AlphaGo Zero, developed by Google-owned DeepMind, is the latest iteration of the AI program. The original AlphaGo defeated Go master Lee Sedol last year, and AlphaGo Master, an updated version, went on to win 60 games against top human players. What's different about AlphaGo Zero is that it became arguably the world's best Go player without any help from humans. 

Knowing only the basic rules of the game, AlphaGo Zero taught itself to beat those earlier versions of the program, which had studied the strategies of human masters as initial input. 

"AlphaGo Zero doesn't use any human data whatsoever," explained lead researcher David Silver in video posted last week. "Instead what it has to do is learn by itself completely from self-play."

DeepMind

The program started off knowing only the basic rules and then played millions of games against itself in just a few days. It updated the neural network that powers it as it went. 

After almost five million games played against itself, AlphaGo Zero could outplay humans and the original AlphaGo.
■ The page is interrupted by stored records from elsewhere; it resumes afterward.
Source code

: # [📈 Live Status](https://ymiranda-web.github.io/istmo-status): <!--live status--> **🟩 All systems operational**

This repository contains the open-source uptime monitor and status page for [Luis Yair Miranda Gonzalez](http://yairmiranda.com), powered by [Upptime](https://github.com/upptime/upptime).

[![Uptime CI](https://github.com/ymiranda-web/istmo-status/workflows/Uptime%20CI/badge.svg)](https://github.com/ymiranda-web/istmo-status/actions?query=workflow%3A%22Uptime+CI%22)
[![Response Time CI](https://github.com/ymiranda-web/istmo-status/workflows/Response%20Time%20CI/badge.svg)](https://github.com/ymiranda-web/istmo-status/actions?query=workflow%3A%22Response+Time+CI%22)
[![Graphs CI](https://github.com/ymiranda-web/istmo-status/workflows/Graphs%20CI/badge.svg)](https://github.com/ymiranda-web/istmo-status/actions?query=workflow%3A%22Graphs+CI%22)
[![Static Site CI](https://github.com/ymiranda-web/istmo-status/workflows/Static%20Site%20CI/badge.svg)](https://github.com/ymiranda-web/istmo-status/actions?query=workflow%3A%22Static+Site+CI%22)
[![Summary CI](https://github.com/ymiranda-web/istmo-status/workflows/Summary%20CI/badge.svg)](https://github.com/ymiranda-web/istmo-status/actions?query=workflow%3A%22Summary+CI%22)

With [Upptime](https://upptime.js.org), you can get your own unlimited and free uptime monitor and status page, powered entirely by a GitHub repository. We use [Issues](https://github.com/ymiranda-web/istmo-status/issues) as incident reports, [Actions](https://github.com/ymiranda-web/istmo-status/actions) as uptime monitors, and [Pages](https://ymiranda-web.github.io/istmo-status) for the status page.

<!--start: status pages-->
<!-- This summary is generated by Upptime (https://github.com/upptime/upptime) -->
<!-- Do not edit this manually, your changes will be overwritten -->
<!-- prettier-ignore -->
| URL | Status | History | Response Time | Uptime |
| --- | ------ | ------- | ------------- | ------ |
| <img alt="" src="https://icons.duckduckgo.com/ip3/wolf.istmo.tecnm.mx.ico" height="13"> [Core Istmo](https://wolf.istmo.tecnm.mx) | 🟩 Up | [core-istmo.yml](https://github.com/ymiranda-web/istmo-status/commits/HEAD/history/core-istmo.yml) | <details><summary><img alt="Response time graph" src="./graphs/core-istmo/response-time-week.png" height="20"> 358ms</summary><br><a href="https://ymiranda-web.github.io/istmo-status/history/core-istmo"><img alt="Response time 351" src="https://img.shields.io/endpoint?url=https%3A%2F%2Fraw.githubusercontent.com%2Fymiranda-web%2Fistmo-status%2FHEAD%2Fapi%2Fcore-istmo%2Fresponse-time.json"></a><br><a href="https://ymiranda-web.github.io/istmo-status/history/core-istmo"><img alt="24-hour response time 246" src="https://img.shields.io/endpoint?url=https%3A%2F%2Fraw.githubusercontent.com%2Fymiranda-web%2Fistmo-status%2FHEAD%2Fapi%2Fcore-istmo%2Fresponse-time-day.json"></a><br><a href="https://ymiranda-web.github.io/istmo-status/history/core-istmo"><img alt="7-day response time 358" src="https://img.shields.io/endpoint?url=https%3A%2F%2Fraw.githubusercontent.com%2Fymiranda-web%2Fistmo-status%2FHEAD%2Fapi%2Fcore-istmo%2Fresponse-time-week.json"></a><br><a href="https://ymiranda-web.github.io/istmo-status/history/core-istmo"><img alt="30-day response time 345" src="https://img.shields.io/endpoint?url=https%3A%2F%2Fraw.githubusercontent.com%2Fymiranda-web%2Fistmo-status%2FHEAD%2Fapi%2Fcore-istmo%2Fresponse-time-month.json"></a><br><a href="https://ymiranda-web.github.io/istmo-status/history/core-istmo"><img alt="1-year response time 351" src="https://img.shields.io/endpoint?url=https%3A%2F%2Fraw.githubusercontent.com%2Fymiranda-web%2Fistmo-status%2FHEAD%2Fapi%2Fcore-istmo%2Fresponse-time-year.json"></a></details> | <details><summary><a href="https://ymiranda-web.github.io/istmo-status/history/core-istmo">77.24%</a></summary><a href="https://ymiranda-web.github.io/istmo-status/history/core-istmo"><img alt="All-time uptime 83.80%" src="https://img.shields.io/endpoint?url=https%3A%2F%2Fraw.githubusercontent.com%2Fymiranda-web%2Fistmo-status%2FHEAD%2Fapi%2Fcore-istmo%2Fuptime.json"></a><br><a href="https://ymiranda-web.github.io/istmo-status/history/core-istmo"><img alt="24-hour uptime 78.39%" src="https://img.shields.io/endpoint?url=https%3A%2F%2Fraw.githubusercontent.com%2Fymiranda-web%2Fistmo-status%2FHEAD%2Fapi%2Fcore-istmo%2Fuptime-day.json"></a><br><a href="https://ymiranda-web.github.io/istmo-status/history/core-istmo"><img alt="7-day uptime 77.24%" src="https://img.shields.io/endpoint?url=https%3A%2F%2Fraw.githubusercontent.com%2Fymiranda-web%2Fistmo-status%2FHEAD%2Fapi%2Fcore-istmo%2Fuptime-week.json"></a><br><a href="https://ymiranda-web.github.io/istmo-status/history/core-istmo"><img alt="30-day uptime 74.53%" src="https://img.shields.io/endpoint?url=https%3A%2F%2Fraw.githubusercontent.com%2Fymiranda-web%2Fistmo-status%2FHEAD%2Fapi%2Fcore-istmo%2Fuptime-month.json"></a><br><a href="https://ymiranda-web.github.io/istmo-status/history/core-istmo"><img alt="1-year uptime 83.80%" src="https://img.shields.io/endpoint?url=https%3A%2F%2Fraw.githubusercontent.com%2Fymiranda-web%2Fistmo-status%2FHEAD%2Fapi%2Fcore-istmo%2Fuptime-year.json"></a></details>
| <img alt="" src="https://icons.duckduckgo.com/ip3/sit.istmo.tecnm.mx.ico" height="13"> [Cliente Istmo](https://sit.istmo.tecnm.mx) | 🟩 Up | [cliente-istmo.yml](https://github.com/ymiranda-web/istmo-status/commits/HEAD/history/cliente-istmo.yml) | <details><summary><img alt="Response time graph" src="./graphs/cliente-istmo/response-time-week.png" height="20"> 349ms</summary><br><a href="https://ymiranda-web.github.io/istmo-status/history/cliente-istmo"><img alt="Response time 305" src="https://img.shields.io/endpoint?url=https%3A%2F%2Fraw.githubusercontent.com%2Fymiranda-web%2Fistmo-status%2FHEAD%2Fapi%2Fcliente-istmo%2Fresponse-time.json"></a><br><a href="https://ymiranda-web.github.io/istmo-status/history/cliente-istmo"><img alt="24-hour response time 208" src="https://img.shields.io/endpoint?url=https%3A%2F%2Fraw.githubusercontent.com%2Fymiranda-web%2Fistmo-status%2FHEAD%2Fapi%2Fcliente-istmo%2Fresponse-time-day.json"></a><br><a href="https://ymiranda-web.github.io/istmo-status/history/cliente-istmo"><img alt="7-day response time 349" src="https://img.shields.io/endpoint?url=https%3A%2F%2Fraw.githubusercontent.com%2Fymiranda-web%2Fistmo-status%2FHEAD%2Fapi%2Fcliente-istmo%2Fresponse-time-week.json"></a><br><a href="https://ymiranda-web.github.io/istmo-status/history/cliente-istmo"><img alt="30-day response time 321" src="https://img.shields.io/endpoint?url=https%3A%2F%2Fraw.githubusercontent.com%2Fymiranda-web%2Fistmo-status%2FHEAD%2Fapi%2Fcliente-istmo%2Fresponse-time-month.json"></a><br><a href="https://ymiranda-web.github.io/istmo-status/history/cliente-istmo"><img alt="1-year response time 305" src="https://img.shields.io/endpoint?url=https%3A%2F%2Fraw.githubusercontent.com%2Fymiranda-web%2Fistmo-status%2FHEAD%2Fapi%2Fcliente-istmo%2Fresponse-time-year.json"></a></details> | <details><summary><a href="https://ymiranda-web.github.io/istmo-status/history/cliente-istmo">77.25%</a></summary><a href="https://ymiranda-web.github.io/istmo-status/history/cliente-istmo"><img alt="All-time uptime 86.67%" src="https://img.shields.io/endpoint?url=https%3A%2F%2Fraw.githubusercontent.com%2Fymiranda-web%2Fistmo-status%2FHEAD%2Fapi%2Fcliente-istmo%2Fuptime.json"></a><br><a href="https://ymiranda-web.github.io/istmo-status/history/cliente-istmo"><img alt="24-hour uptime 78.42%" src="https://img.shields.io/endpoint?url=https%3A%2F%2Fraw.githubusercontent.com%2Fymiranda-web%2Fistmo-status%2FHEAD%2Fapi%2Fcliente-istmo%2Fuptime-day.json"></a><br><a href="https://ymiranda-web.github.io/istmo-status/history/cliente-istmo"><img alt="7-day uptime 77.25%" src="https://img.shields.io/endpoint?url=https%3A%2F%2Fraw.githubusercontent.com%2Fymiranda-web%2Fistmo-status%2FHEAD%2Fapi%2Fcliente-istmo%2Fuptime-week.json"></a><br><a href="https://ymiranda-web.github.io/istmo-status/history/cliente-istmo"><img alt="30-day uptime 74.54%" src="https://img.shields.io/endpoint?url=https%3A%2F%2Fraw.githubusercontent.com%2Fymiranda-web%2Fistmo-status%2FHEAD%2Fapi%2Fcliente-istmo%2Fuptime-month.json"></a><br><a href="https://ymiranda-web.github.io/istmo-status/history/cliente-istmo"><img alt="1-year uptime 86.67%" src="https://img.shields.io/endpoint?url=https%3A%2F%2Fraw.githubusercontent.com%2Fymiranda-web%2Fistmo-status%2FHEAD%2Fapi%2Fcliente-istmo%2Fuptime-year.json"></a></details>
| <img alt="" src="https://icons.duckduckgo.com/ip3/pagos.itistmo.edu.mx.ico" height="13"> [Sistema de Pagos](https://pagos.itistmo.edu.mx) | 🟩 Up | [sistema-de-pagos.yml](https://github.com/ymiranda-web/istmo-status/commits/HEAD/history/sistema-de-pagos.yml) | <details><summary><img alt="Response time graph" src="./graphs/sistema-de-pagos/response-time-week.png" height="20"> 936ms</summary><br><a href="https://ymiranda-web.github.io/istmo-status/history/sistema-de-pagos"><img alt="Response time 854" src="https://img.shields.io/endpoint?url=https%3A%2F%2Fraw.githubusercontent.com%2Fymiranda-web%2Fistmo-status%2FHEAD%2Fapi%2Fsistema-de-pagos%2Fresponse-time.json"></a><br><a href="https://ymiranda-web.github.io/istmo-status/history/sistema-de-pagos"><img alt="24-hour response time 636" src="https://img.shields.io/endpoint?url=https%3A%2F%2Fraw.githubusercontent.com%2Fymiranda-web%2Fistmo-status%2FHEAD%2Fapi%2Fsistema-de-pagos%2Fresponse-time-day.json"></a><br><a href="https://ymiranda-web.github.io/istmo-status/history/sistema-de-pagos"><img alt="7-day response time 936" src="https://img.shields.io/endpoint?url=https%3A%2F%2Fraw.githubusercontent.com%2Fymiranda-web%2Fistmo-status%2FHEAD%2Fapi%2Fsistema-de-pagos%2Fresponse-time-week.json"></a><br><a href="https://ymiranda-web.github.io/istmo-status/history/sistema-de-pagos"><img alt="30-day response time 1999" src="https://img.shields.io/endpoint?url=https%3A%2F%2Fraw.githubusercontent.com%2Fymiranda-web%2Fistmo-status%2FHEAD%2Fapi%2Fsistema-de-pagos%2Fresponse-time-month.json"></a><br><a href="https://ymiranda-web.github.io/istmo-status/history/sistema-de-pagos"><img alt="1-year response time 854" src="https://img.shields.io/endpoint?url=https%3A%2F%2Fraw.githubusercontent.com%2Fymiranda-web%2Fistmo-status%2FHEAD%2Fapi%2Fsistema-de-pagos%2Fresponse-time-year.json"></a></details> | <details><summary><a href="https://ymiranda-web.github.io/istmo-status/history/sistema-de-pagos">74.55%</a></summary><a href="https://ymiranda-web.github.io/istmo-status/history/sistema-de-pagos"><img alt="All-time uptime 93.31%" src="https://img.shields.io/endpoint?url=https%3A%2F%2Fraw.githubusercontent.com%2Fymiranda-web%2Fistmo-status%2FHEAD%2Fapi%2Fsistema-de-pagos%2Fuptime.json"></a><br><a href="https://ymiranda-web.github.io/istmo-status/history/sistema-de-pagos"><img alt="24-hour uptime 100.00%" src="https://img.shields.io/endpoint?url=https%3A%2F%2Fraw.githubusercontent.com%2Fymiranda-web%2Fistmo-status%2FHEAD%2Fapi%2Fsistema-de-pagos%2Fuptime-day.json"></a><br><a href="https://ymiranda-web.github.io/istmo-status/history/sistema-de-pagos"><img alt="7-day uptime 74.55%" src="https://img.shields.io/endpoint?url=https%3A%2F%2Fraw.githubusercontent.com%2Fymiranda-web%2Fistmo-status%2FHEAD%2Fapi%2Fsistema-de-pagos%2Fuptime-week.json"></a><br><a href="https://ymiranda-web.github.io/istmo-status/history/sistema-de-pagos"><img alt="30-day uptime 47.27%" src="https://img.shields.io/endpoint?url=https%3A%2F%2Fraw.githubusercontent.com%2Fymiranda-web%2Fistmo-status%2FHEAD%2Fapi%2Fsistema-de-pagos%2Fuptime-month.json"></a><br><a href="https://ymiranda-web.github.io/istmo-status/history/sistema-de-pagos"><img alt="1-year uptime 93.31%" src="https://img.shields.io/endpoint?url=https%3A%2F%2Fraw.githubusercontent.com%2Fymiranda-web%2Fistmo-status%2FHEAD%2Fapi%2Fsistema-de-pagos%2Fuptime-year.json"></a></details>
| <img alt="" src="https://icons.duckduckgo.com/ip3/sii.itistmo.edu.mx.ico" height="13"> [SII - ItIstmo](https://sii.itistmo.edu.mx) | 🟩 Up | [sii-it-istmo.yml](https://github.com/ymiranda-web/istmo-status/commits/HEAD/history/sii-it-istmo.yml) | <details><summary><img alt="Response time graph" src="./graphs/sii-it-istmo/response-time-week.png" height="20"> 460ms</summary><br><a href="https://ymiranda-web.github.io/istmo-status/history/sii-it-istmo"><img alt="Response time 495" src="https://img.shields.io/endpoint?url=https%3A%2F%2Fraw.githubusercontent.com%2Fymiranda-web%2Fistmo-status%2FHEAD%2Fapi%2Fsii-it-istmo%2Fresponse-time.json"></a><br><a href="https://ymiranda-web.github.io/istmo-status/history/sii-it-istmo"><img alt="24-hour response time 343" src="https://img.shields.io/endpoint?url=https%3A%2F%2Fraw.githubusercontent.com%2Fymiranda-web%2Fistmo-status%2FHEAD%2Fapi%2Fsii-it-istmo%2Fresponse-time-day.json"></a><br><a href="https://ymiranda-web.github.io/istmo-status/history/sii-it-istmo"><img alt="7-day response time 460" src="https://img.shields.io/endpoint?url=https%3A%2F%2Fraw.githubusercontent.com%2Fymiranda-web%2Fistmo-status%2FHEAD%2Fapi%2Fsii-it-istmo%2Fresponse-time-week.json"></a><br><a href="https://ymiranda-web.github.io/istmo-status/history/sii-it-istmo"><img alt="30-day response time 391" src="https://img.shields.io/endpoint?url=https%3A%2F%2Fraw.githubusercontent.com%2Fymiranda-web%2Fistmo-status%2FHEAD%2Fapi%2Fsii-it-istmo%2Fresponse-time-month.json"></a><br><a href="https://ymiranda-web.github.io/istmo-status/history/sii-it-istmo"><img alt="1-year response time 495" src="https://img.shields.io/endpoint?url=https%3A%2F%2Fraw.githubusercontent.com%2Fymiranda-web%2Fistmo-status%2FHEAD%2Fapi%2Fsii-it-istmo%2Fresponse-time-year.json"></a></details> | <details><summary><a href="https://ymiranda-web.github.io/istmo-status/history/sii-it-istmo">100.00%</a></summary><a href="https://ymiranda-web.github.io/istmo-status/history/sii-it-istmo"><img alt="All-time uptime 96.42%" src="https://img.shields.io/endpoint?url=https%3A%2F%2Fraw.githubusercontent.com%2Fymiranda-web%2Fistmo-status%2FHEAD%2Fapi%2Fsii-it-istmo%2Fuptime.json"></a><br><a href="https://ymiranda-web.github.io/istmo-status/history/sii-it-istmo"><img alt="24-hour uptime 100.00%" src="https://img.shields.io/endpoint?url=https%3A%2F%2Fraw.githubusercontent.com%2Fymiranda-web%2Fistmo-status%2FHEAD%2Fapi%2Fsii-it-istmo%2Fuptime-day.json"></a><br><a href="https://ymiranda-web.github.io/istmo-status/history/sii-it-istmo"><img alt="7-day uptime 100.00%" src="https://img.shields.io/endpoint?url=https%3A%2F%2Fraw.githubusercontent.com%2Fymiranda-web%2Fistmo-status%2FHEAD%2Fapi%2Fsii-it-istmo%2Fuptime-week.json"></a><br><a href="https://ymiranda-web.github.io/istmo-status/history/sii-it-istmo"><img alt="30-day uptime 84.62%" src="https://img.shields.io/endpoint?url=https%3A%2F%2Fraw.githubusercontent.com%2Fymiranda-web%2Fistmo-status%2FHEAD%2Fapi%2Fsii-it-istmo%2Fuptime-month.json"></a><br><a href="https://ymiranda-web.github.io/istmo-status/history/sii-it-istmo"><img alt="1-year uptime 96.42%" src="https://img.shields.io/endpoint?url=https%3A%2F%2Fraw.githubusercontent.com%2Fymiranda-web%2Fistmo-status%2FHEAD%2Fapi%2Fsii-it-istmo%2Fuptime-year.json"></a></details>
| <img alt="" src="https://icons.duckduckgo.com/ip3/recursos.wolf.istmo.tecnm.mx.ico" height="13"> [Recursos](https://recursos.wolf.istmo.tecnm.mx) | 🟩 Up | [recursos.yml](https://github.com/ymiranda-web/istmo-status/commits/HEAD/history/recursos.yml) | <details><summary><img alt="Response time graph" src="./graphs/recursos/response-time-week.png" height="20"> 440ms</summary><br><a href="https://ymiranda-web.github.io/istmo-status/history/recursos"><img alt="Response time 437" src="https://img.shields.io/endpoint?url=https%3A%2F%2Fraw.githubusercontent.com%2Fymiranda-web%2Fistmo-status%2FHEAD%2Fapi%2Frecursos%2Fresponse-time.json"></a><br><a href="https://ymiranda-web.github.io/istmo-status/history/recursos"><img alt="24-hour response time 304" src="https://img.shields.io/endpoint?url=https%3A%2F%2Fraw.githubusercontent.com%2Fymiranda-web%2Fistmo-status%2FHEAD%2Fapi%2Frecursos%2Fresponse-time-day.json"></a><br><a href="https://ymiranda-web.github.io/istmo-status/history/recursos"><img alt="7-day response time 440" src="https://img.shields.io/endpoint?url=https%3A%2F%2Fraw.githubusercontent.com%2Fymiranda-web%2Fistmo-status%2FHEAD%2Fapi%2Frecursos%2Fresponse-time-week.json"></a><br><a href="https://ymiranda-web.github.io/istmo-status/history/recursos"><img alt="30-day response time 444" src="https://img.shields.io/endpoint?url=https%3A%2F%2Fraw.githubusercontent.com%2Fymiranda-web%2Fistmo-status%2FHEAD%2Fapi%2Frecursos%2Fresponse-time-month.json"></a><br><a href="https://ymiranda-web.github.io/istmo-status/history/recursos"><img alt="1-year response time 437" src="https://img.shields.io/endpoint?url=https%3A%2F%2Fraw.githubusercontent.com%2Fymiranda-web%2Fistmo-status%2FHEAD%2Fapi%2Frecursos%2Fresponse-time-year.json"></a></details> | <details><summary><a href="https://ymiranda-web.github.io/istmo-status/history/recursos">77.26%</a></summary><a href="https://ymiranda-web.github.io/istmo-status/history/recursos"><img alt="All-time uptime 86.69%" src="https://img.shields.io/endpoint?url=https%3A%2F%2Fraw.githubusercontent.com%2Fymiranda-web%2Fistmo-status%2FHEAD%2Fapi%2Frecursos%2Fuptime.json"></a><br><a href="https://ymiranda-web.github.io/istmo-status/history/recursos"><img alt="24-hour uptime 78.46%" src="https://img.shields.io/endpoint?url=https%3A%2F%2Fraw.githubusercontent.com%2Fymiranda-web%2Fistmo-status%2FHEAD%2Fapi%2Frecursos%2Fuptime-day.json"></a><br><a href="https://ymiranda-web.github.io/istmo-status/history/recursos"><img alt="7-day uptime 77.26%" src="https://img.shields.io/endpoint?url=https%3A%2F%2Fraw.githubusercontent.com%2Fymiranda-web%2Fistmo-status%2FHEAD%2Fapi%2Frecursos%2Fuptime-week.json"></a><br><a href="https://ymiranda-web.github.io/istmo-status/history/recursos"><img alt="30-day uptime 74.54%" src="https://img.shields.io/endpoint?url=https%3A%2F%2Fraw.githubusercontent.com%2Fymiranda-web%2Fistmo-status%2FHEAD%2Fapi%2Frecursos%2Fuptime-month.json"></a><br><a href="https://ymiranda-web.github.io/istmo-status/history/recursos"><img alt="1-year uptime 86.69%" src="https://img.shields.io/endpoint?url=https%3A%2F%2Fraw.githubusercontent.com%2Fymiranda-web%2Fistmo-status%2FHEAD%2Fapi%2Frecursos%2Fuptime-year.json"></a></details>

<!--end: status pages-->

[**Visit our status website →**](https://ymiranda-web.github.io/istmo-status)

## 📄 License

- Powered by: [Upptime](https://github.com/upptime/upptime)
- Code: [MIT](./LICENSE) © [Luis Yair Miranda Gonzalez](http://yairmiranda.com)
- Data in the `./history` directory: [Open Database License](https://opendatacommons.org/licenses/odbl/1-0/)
After 40 days, it was capable of beating AlphaGo Master.

A paper detailing AlphaGo Zero's development was published in Thursday's issue of the journal Nature.

The program learned the strategies humans accumulated over thousands of years in a matter of weeks and also developed unconventional strategies and moves that surpass the techniques of the human masters, leaving the pros stunned.

"At each stage of the game, it seems to gain a bit here and lose a bit there, but somehow it ends up slightly ahead, as if by magic," wrote Andy Okun and Andrew Jackson of the American Go Association in an editorial accompanying the study in Nature.

DeepMind says it has plans for the technology behind AlphaGo Zero beyond just kicking butt all over an ancient game board.

"Ultimately we want to harness algorithmic breakthroughs like this to help solve all sorts of pressing real world problems like protein folding or designing new materials," said Demis Hassabis, co-founder and CEO of DeepMind, in a statement.  

That sounds great, but just as a precaution let's take the advice of Elon Musk and Stephen Hawking and keep any super-fast learning AI away from the nuclear launch codes for now.